What technical and process investments make the biggest difference?

There’s no single silver bullet, but an effective layered defence combines people, processes and technology:

  • Strengthen identity checks – require at least two independent verification elements. For example: something the customer knows (eg. a password or pin) and something they have (eg. a mobile phone for a one-time passcode) before approving any sensitive account changes.
  • Monitor for unusual patterns – flag accounts showing sudden request changes, high refund activity, or repeated calls from different numbers. Linking device data, IP information, timing, and payment behaviour can help surface synthetic-voice attacks that look normal at first glance.
  • Use anti-manipulation tools where appropriate – voice-analysis tools and call-risk scoring services can detect signs of synthetic audio or a false caller ID.
  • Tighten controls on outbound changes – for example, switching a payout bank account could require signed documentation or a micro-deposit that the customer must verify before the change is applied.
  • Train and empower staff – provide agents with simple scripts, clear red flags, and the authority to pause or escalate a call without penalty, whenever something doesn’t feel right.

Alongside the above measures, merchants should also plan for what happens after an attack. Even with strong controls in place, some attempts may still slip through the net. That’s why it’s important to have solid processes for disputes, record-keeping and chargeback responses; these can significantly reduce the financial impact when fraud does occur.

What should merchants do today to reduce the risk, and what should they expect going forward?

Merchants can take a series of immediate and medium-term actions to defend against synthetic-voice fraud.

In the short term  (over days to weeks) – review and tighten verification processes for refunds and payment-detail changes, enforce mandatory second-factor authentication for high-value requests, implement a callback policy for suspicious calls, brief all agents with concrete examples and a clear escalation flow, and log call audio (with appropriate privacy safeguards) to so that further investigations can be made if necessary.

Over the medium term (weeks to months) – integrate call-risk scoring, improve analytics to detect unusual refund patterns, and review the new-customer sign-up process to prevent attackers from capturing fresh voice samples. Clear communication with customers is particularly crucial: advise them not to post short vocal clips containing personally identifying phrases and remind them of official channels for high-risk changes, such as email confirmations or account portals.
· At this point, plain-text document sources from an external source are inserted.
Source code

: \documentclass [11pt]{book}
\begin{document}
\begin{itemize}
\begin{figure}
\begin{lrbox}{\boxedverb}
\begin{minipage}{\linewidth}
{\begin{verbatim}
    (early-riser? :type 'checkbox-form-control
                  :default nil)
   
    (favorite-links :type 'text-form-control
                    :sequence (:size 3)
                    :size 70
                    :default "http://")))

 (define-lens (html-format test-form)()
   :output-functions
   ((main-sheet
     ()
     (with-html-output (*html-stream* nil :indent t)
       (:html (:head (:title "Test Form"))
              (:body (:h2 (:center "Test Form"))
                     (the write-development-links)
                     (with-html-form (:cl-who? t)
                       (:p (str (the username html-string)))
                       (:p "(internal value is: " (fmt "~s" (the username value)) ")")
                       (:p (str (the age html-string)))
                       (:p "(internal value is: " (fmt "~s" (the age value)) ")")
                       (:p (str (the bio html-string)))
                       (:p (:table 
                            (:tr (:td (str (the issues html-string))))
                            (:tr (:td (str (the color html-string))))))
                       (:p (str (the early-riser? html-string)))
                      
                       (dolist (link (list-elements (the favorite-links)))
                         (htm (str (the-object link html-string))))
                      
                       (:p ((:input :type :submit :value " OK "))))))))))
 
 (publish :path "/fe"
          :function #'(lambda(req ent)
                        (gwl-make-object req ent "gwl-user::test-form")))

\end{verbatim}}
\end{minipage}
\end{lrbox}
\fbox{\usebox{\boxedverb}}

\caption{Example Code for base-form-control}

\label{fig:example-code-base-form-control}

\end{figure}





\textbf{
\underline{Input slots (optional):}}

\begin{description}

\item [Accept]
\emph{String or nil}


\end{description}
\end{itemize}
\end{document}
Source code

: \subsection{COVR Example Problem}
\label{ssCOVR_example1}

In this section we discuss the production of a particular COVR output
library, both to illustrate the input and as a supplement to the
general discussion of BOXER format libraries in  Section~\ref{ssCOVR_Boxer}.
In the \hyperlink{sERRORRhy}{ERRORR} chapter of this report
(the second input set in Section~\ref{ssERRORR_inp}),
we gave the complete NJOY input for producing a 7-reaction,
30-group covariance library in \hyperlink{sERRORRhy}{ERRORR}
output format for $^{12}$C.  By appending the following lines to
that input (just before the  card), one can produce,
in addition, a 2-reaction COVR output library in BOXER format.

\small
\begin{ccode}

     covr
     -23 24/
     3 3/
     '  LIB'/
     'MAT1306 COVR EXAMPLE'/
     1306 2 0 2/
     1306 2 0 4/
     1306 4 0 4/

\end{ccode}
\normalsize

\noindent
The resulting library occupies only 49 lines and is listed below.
Looking ahead, AI voice cloning will continue to improve and become more accessible, making reliance on voice as a single authentication factor increasingly risky. Industry guidance already reflects this reality by urging organisations to treat synthetic-voice incidents as a mainstream fraud vector rather than simply a niche threat. Therefore, with fraud tactics evolving rapidly, merchants can’t afford to be reactive. They need to stay vigilant, invest in proactive safeguards, and adapt quickly to emerging threats in order to reduce losses and maintain the trust that underpins their brand.